Hacker News new | ask | show | jobs
by dragonwriter 3036 days ago
As I gather a the Patriot was a mobile anti-aircraft / anti-cruise missile platform that was meant to move, be activated when needed, and then be turned off and move again because the original location was expected to become a target. It was pressed, on short notice (with some software upgrades, but not the normal cycle of specs, development, and validation that would go into that kind of repurposing) into stationary, continuous coverage, anti-ballistic-missile (critically, dealing with much faster targets than originally envisioned, which means short warning times where deactivations have a lot more risk) use.
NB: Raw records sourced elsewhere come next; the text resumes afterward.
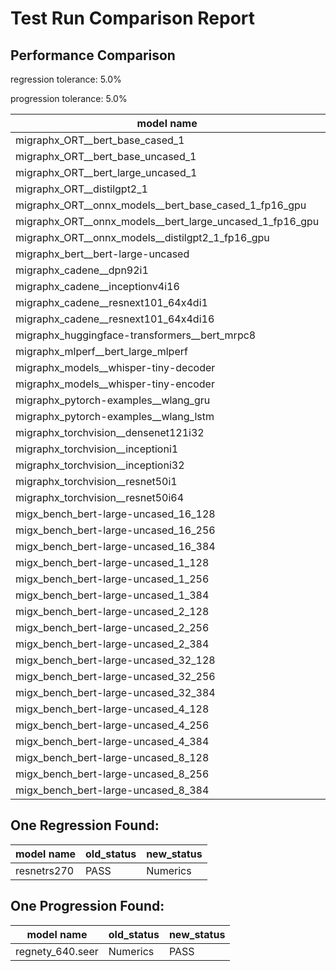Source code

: # Test Run Comparison Report

## Performance Comparison

regression tolerance: 5.0%

progression tolerance: 5.0%

|model name|exit_status|analysis|old_time_ms|new_time_ms|change_ms|percent_change|
|---|---|---|---|---|---|---|
|migraphx_ORT__bert_base_cased_1|PASS|within tol|99.5957|101.2716|1.676|1.68%|
|migraphx_ORT__bert_base_uncased_1|PASS|within tol|99.3376|100.5831|1.2455|1.25%|
|migraphx_ORT__bert_large_uncased_1|PASS|within tol|503.7741|508.2076|4.4335|0.88%|
|migraphx_ORT__distilgpt2_1|PASS|within tol|53.8292|53.5507|-0.2785|-0.52%|
|migraphx_ORT__onnx_models__bert_base_cased_1_fp16_gpu|Numerics|within tol|61.5457|63.1252|1.5795|2.57%|
|migraphx_ORT__onnx_models__bert_large_uncased_1_fp16_gpu|Numerics|within tol|292.0837|296.2112|4.1275|1.41%|
|migraphx_ORT__onnx_models__distilgpt2_1_fp16_gpu|Numerics|within tol|31.6744|32.4521|0.7777|2.46%|
|migraphx_bert__bert-large-uncased|PASS|within tol|19.2836|19.4734|0.1898|0.98%|
|migraphx_cadene__dpn92i1|Numerics|within tol|42.4786|42.6218|0.1432|0.34%|
|migraphx_cadene__inceptionv4i16|PASS|within tol|148.2945|149.3148|1.0203|0.69%|
|migraphx_cadene__resnext101_64x4di1|Numerics|within tol|114.2682|114.2809|0.0127|0.01%|
|migraphx_cadene__resnext101_64x4di16|Numerics|within tol|363.6455|369.899|6.2534|1.72%|
|migraphx_huggingface-transformers__bert_mrpc8|PASS|within tol|7.1891|7.3757|0.1866|2.6%|
|migraphx_mlperf__bert_large_mlperf|Numerics|within tol|24.0763|24.1819|0.1056|0.44%|
|migraphx_models__whisper-tiny-decoder|PASS|within tol|33.5085|34.828|1.3196|3.94%|
|migraphx_models__whisper-tiny-encoder|Numerics|within tol|142.5852|144.412|1.8268|1.28%|
|migraphx_pytorch-examples__wlang_gru|PASS|progression|19.4321|16.1629|-3.2693|-16.82%|
|migraphx_pytorch-examples__wlang_lstm|PASS|within tol|6.8494|6.8069|-0.0425|-0.62%|
|migraphx_torchvision__densenet121i32|Numerics|within tol|76.0998|76.6717|0.572|0.75%|
|migraphx_torchvision__inceptioni1|PASS|within tol|39.7121|39.7231|0.011|0.03%|
|migraphx_torchvision__inceptioni32|PASS|within tol|98.7626|100.1238|1.3612|1.38%|
|migraphx_torchvision__resnet50i1|Numerics|within tol|11.388|11.3479|-0.0401|-0.35%|
|migraphx_torchvision__resnet50i64|Numerics|within tol|189.244|193.6027|4.3588|2.3%|
|migx_bench_bert-large-uncased_16_128|PASS|progression|77.6146|36.6037|-41.011|-52.84%|
|migx_bench_bert-large-uncased_16_256|PASS|progression|88.5762|60.1587|-28.4174|-32.08%|
|migx_bench_bert-large-uncased_16_384|Numerics|within tol|82.151|81.9714|-0.1797|-0.22%|
|migx_bench_bert-large-uncased_1_128|PASS|within tol|13.061|13.0246|-0.0364|-0.28%|
|migx_bench_bert-large-uncased_1_256|PASS|within tol|13.5644|13.2951|-0.2693|-1.99%|
|migx_bench_bert-large-uncased_1_384|PASS|progression|20.515|19.4862|-1.0289|-5.02%|
|migx_bench_bert-large-uncased_2_128|PASS|within tol|12.7175|12.6471|-0.0704|-0.55%|
|migx_bench_bert-large-uncased_2_256|PASS|within tol|13.2993|13.2398|-0.0595|-0.45%|
|migx_bench_bert-large-uncased_2_384|PASS|progression|23.5061|22.0956|-1.4105|-6.0%|
|migx_bench_bert-large-uncased_32_128|PASS|progression|1980.4001|73.1989|-1907.2012|-96.3%|
|migx_bench_bert-large-uncased_32_256|PASS|progression|141.9861|115.1138|-26.8723|-18.93%|
|migx_bench_bert-large-uncased_32_384|Numerics|progression|200.5577|161.4665|-39.0911|-19.49%|
|migx_bench_bert-large-uncased_4_128|PASS|within tol|14.4664|14.4415|-0.0249|-0.17%|
|migx_bench_bert-large-uncased_4_256|PASS|within tol|17.6733|18.2475|0.5742|3.25%|
|migx_bench_bert-large-uncased_4_384|PASS|progression|46.0615|27.389|-18.6726|-40.54%|
|migx_bench_bert-large-uncased_8_128|PASS|within tol|20.388|20.8001|0.4121|2.02%|
|migx_bench_bert-large-uncased_8_256|PASS|within tol|29.9311|30.7022|0.7712|2.58%|
|migx_bench_bert-large-uncased_8_384|PASS|within tol|46.8497|44.9291|-1.9206|-4.1%|

## One Regression Found:

|model name|old_status|new_status|
|---|---|---|
|resnetrs270|PASS|Numerics|

## One Progression Found:

|model name|old_status|new_status|
|---|---|---|
|regnety_640.seer|Numerics|PASS|

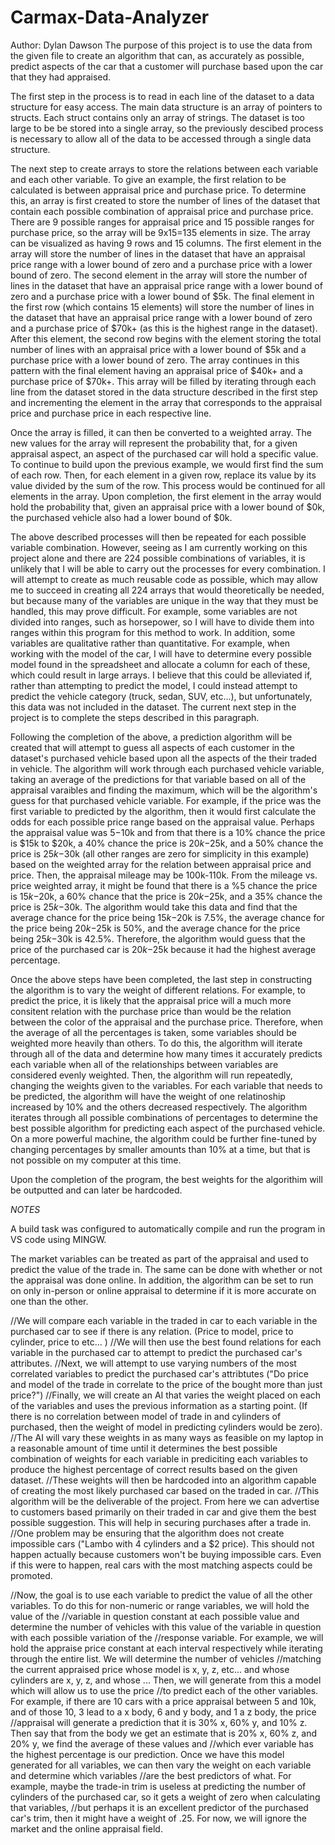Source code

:# Carmax-Data-Analyzer
Author: Dylan Dawson
The purpose of this project is to use the data from the given file to create an algorithm that can, as accurately as possible, predict aspects of the car that a customer will purchase based upon the car that they had appraised.


The first step in the process is to read in each line of the dataset to a data structure for easy access. The main data structure is an array of pointers to structs. Each struct contains only an array of strings. The dataset is too large to be be stored into a single array, so the previously descibed process is necessary to allow all of the data to be accessed through a single data structure.

The next step to create arrays to store the relations between each variable and each other variable. To give an example, the first relation to be calculated is between appraisal price and purchase price. To determine this, an array is first created to store the number of lines of the dataset that contain each possible combination of appraisal price and purchase price. There are 9 possible ranges for appraisal price and 15 possible ranges for purchase price, so the array will be 9x15=135 elements in size. The array can be visualized as having 9 rows and 15 columns. The first element in the array will store the number of lines in the dataset that have an appraisal price range with a lower bound of zero and a purchase price with a lower bound of zero. The second element in the array will store the number of lines in the dataset that have an appraisal price range with a lower bound of zero and a purchase price with a lower bound of $5k. The final element in the first row (which contains 15 elements) will store the  number of lines in the dataset that have an appraisal price range with a lower bound of zero and a purchase price of $70k+ (as this is the highest range in the dataset). After this element, the second row begins with the element storing the total number of lines with an appraisal price with a lower bound of $5k and a purchase price with a lower bound of zero. The array continues in this pattern with the final element having an appraisal price of $40k+ and a purchase price of $70k+. This array will be filled by iterating through each line from the dataset stored in the data structure described in the first step and incrementing the element in the array that corresponds to the appraisal price and purchase price in each respective line.

Once the array is filled, it can then be converted to a weighted array. The new values for the array will represent the probability that, for a given appraisal aspect, an aspect of the purchased car will hold a specific value. To continue to build upon the previous example, we would first find the sum of each row. Then, for each element in a given row, replace its value by its value divided by the sum of the row. This process would be continued for all elements in the array. Upon completion, the first element in the array would hold the probability that, given an appraisal price with a lower bound of $0k, the purchased vehicle also had a lower bound of $0k.

The above described processes will then be repeated for each possible variable combination. However, seeing as I am currently working on this project alone and there are 224 possible combinations of variables, it is unlikely that I will be able to carry out the processes for every combination. I will attempt to create as much reusable code as possible, which may allow me to succeed in creating all 224 arrays that would theoretically be needed, but because many of the variables are unique in the way that they must be handled, this may prove difficult. For example, some variables are not divided into ranges, such as horsepower, so I will have to divide them into ranges within this program for this method to work. In addition, some variables are qualitative rather than quantitative. For example, when working with the model of the car, I will have to determine every possible model found in the spreadsheet and allocate a column for each of these, which could result in large arrays. I believe that this could be alleviated if, rather than attempting to predict the model, I could instead attempt to predict the vehicle category (truck, sedan, SUV, etc...), but unfortunately, this data was not included in the dataset. The current next step in the project is to complete the steps described in this paragraph.

Following the completion of the above, a prediction algorithm will be created that will attempt to guess all aspects of each customer in the dataset's purchased vehicle based upon all the aspects of the their traded in vehicle. The algorithm will work through each purchased vehicle variable, taking an average of the predictions for that variable based on all of the appraisal varaibles and finding the maximum, which will be the algorithm's guess for that purchased vehicle variable. For example, if the price was the first variable to predicted by the algorithm, then it would first calculate the odds for each possible price range based on the appraisal value. Perhaps the appraisal value was $5-$10k and from that there is a 10% chance the price is $15k to $20k, a 40% chance the price is $20k-$25k, and a 50% chance the price is $25k-$30k (all other ranges are zero for simplicity in this example) based on the weighted array for the relation between appraisal price and price. Then, the appraisal mileage may be 100k-110k. From the mileage vs. price weighted array, it might be found that there is a %5 chance the price is $15k-$20k, a 60% chance that the price is $20k-$25k, and a 35% chance the price is $25k-$30k. The algorithm would take this data and find that the average chance for the price being $15k-$20k is 7.5%, the average chance for the price being $20k-$25k is 50%, and the average chance for the price being $25k-$30k is 42.5%. Therefore, the algorithm would guess that the price of the purchased car is $20k-$25k because it had the highest average percentage.

Once the above steps have been completed, the last step in constructing the algorithm is to vary the weight of different relations. For example, to predict the price, it is likely that the appraisal price will a much more consitent relation with the purchase price than would be the relation between the color of the appraisal and the purchase price. Therefore, when the average of all the percentages is taken, some variables should be weighted more heavily than others. To do this, the algorithm will iterate through all of the data and determine how many times it accurately predicts each variable when all of the relationships between variables are considered evenly weighted. Then, the algorithm will run repeatedly, changing the weights given to the variables. For each variable that needs to be predicted, the algorithm will have the weight of one relatinoship increased by 10% and the others decreased respectively. The algorithm iterates through all possible combinations of percentages to determine the best possible algorithm for predicting each aspect of the purchased vehicle. On a more powerful machine, the algorithm could be further fine-tuned by changing percentages by smaller amounts than 10% at a time, but that is not possible on my computer at this time.

Upon the completion of the program, the best weights for the algorithim will be outputted and can later be hardcoded.

*NOTES* 

A build task was configured to automatically compile and run the program in VS code using MINGW.

The market variables can be treated as part of the appraisal and used to predict the value of the trade in. The same can be done with whether or not the appraisal was done online.
In addition, the algorithm can be set to run on only in-person or online appraisal to determine if it is more accurate on one than the other.


//We will compare each variable in the traded in car to each variable in the purchased car to see if there is any relation. (Price to model, price to cylinder, price to etc... )
//We will then use the best found relations for each variable in the purchased car to attempt to predict the purchased car's attributes.
//Next, we will attempt to use varying numbers of the most correlated variables to predict the purchased car's attribtutes ("Do price and model of the trade in correlate to the price of the bought more than just price?")
//Finally, we will create an AI that varies the weight placed on each of the variables and uses the previous information as a starting point. (If there is no correlation between model of trade in and cylinders of purchased, then the weight of model in predicting cylinders would be zero).
//The AI will vary these weights in as many ways as feasible on my laptop in a reasonable amount of time until it determines the best possible combination of weights for each variable in prediciting each variables to produce the highest percentage of correct results based on the given dataset.
//These weights will then be hardcoded into an algorithm capable of creating the most likely purchased car based on the traded in car.
//This algorithm will be the deliverable of the project. From here we can advertise to customers based primarily on their traded in car and give them the best possible suggestion. This will help in securing purchases after a trade in. 
//One problem may be ensuring that the algorithm does not create impossible cars ("Lambo with 4 cylinders and a $2 price). This should not happen actually because customers won't be buying impossible cars. Even if this were to happen, real cars with the most matching aspects could be promoted.

 //Now, the goal is to use each variable to predict the value of all the other variables. To do this for non-numeric or range variables, we will hold the value of the 
    //variable in question constant at each possible value and determine the number of vehicles with this value of the variable in question with each possible variation of the
    //response variable. For example, we will hold the appraise price constant at each interval respectively while iterating through the entire list. We will determine the number of vehicles
    //matching the current appraised price whose model is x, y, z, etc... and whose cylinders are x, y, z, and whose ... Then, we will generate from this a model which will allow us to use the price
    //to predict each of the other variables. For example, if there are 10 cars with a price appraisal between 5 and 10k, and of those 10, 3 lead to a x body, 6 and y body, and 1 a z body, the price 
    //appraisal will generate a prediction that it is 30% x, 60% y, and 10% z. Then say that from the body we get an estimate that is 20% x, 60% z, and 20% y, we find the average of these values and 
    //which ever variable has the highest percentage is our prediction. Once we have this model generated for all variables, we can then vary the weight on each variable and determine which variables
    //are the best predictors of what. For example, maybe the trade-in trim is useless at predicting the number of cylinders of the purchased car, so it gets a weight of zero when calculating that variables,
    //but perhaps it is an excellent predictor of the purchased car's trim, then it might have a weight of .25. For now, we will ignore the market and the online appraisal field.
So, while it's horrible in results, it can be very easy to understand why basic functions would have specs not at all adapted to the use to which it was being put.

1 comments

There's a distinction to be made, though. There was no requirement that it be rebooted after some period of time, though there was an expectation that this would happen by the original developers. Consequently it was not evaluated for 20 hour or 100 hour performance. That's a critical distinction in developing, testing, and fielding systems. And the way we term it in our requirements documents reflects this. We rarely say: System SHALL fail after some period. Rather we say: System SHALL perform for some period. We leave the result of longer durations undefined. The system may work, or it may not, we aren't required to test it and so we don't. If the customer wants it to run longer, we can evaluate it but they have to communicate that back to us (or to the testing facilities, which may not be the developers).

Similarly, with regards to the speed of the missiles, the requirement would not be: System SHALL fail to detect missiles above some threshold speed. But rather: System SHALL detect missiles below some threshold speed. This leaves open the possibility that it may be more or less accurate outside that range. It should be documented for the operators as a potential for failure: System may be ineffective against missiles operating above X m/s. But the requirements wouldn't include that detail.

This pushes the problem into the documentation and training. Since it was originally designed as a mobile platform with short run-times, there was no explicit operating procedure requiring reboots. It was just assumed. At the same time, the failure itself (after 20 hours) was unknown because testing hadn't been done to see what would happen.